为了便于比较,下面结果仅展现zk leader的结果。
JVM
-Djute.maxbuffer=104857600 \
-Xms6g -Xmx6g -Xmn1500m -XX:+UseConcMarkSweepGC -XX:+UseCMSInitiatingOccupancyOnly -XX:CMSInitiatingOccupancyFraction=75 \
-XX:+ExplicitGCInvokesConcurrent -Xloggc:/dev/shm/gc_zk.log -XX:+PrintGCDetails -XX:+PrintGCDateStamps -XX:ErrorFile=<your_log_dir> \
-XX:+HeapDumpOnOutOfMemoryError -XX:HeapDumpPath=<your_log_dir> \
-Dcom.sun.management.jmxremote -Dcom.sun.management.jmxremote.authenticate=false \
-Dcom.sun.management.jmxremote.ssl=false -Dcom.sun.management.jmxremote.port=8989 Djava.rmi.server.hostname=<zkip> \
org.apache.zookeeper.server.quorum.QuorumPeerMain
其中,JDK版本为1.7.0_79
zoo.cfg
# The number of milliseconds of each tick
tickTime=2000
# The number of ticks that the initial
# synchronization phase can take
initLimit=10
# The number of ticks that can pass between
# sending a request and getting an acknowledgement
syncLimit=5
# the directory where the snapshot is stored.

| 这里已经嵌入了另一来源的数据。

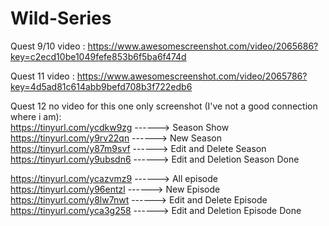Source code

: # Wild-Series

Quest 9/10 video :
https://www.awesomescreenshot.com/video/2065686?key=c2ecd10be1049fefe853b6f5ba6f474d

Quest 11 video :
https://www.awesomescreenshot.com/video/2065786?key=4d5ad81c614abb9befd708b3f722edb6


Quest 12 no video for this one only screenshot (I've not a good connection where i am): <br>
https://tinyurl.com/ycdkw9zg ------> Season Show <br>
https://tinyurl.com/y9rv22qn ------> New Season <br>
https://tinyurl.com/y87m9svf ------> Edit and Delete Season <br>
https://tinyurl.com/y9ubsdn6 ------> Edit and Deletion Season Done <br>


https://tinyurl.com/ycazvmz9 ------> All episode <br>
https://tinyurl.com/y96entzl ------> New Episode <br>
https://tinyurl.com/y8lw7nwt ------> Edit and Delete Episode <br>
https://tinyurl.com/yca3g258 ------> Edit and Deletion Episode Done <br>

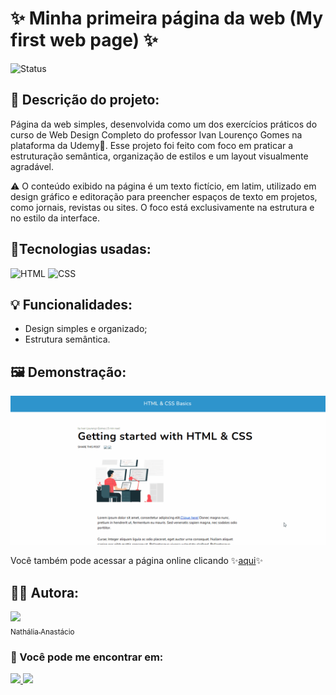 # ✨ Minha primeira página da web (My first web page) ✨
![Status](https://img.shields.io/badge/status-concluído-brightgreen)

## 📝 Descrição do projeto:
Página da web simples, desenvolvida como um dos exercícios práticos do curso de Web Design Completo do professor Ivan Lourenço Gomes na plataforma da Udemy💜. Esse projeto foi feito com foco em praticar a estruturação semântica, organização de estilos e um layout visualmente agradável.

⚠ O conteúdo exibido na página é um texto fictício, em latim, utilizado em design gráfico e editoração para preencher espaços de texto em projetos, como jornais, revistas ou sites. O foco está exclusivamente na estrutura e no estilo da interface.

## 🚀Tecnologias usadas:
<img src="https://cdn.jsdelivr.net/gh/devicons/devicon@latest/icons/html5/html5-original.svg" alt="HTML" width="40" height="40" /> <img src="https://cdn.jsdelivr.net/gh/devicons/devicon@latest/icons/css3/css3-original.svg" alt="CSS" width="40" height="40" />

## 💡 Funcionalidades:
- Design simples e organizado;
- Estrutura semântica.

## 🖼️ Demonstração:
![Demonstração do projeto](my-first-web-page.gif)

Você também pode acessar a página online clicando ✨<a href="https://my-first-web-page-iota.vercel.app/">aqui</a>✨

## 👩‍💻 Autora:

[<img loading="lazy" src="https://avatars.githubusercontent.com/u/172634421?v=4" width=115><br><sub>Nathália Anastácio</sub>](https://github.com/nath-anastacio)

### 💬 Você pode me encontrar em:
<div>
  <a href="https://www.linkedin.com/in/nathalia-anastacio/" target="_blank"><img src= "https://img.shields.io/badge/-LinkedIn-%230077B5?style=for-the-badge&logo=linkedin&logoColor=white" target="_blank"/> </a>
  <a href = "mailto:nathanastacio@gmail.com"><img loading="lazy" src="https://img.shields.io/badge/Gmail-D14836?style=for-the-badge&logo=gmail&logoColor=white" target="_blank"></a>
</div>
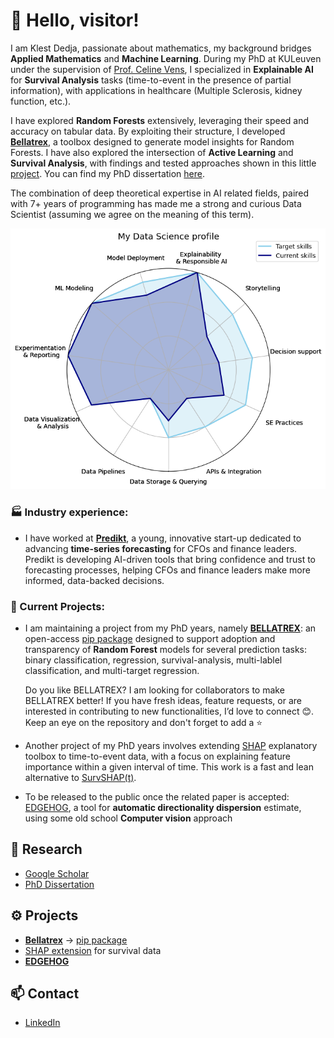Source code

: # 👋 Hello, visitor!

I am Klest Dedja, passionate about mathematics, my background bridges **Applied Mathematics** and **Machine Learning**. During my PhD at KULeuven under the supervision of [Prof. Celine Vens](https://kulak.kuleuven.be/~celine.vens/index.html), I specialized in **Explainable AI** for **Survival Analysis** tasks (time-to-event in the presence of partial information), with applications in healthcare (Multiple Sclerosis, kidney function, etc.).

I have explored **Random Forests** extensively, leveraging their speed and accuracy on tabular data. By exploiting their structure, I developed [**Bellatrex**](https://github.com/klestdedja/bellatrex), a toolbox designed to generate model insights for Random Forests. I have also explored the intersection of **Active Learning** and **Survival Analysis**, with findings and tested approaches shown in this little [project](https://github.com/klestdedja/AL-SA-paper-material).
You can find my PhD dissertation [here](https://lirias.kuleuven.be/retrieve/dff3deaa-efd3-45e2-833c-e6db47d88434).

The combination of deep theoretical expertise in AI related fields, paired with 7+ years of programming has made me a strong and curious Data Scientist (assuming we agree on the meaning of this term).

<p align="center">
  <img src="images/skills-chart-profile.png" alt="Skills Map" />
</p>

### 🏭 Industry experience:

- I have worked at **[Predikt](https://predikt.ai/)**, a young, innovative start-up dedicated to advancing **time-series forecasting** for CFOs and finance leaders. Predikt is developing AI-driven tools that bring confidence and trust to forecasting processes, helping CFOs and finance leaders make more informed, data-backed decisions.

### 🔭 Current Projects:

- I am maintaining a project from my PhD years, namely **[BELLATREX](https://github.com/klest94/bellatrex)**: an open-access [pip package](https://pypi.org/project/bellatrex/) designed to support adoption and transparency of **Random Forest** models for several prediction tasks: binary classification, regression, survival-analysis, multi-lablel classification, and multi-target regression.

  Do you like BELLATREX? I am looking for collaborators to make BELLATREX better! If you have fresh ideas, feature requests, or are interested in contributing to new functionalities, I’d love to connect 😊.
   Keep an eye on the repository and don't forget to add a ⭐️

- Another project of my PhD years involves extending [SHAP](https://shap.readthedocs.io/en/latest/) explanatory toolbox to time-to-event data, with a focus on explaining feature importance within a given interval of time. This work is a fast and lean alternative to [SurvSHAP(t)](https://github.com/MI2DataLab/survshap).

- To be released to the public once the related paper is accepted: [EDGEHOG](https://github.com/Klest94/directionality), a tool for **automatic directionality dispersion** estimate, using some old school **Computer vision** approach  


## 🔬 Research
- [Google Scholar](https://scholar.google.com/citations?user=SWJ2Y2cAAAAJ)  
- [PhD Dissertation](https://lirias.kuleuven.be/retrieve/dff3deaa-efd3-45e2-833c-e6db47d88434)  

## ⚙️ Projects
- [**Bellatrex**](https://github.com/klestdedja/bellatrex) → [pip package](https://pypi.org/project/bellatrex/)  
- [SHAP extension](https://github.com/klestdedja/timeSHAP) for survival data
- [**EDGEHOG**](https://github.com/klestdedja/directionality)  

## 📫 Contact
- [LinkedIn](https://www.linkedin.com/in/klest-dedja/)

# do not use /tmp for storage, /tmp here is just
# example sakes.
dataDir=<your_dir>
dataLogDir=<your_dir>
# the port at which the clients will connect
clientPort=2181
# the maximum number of client connections.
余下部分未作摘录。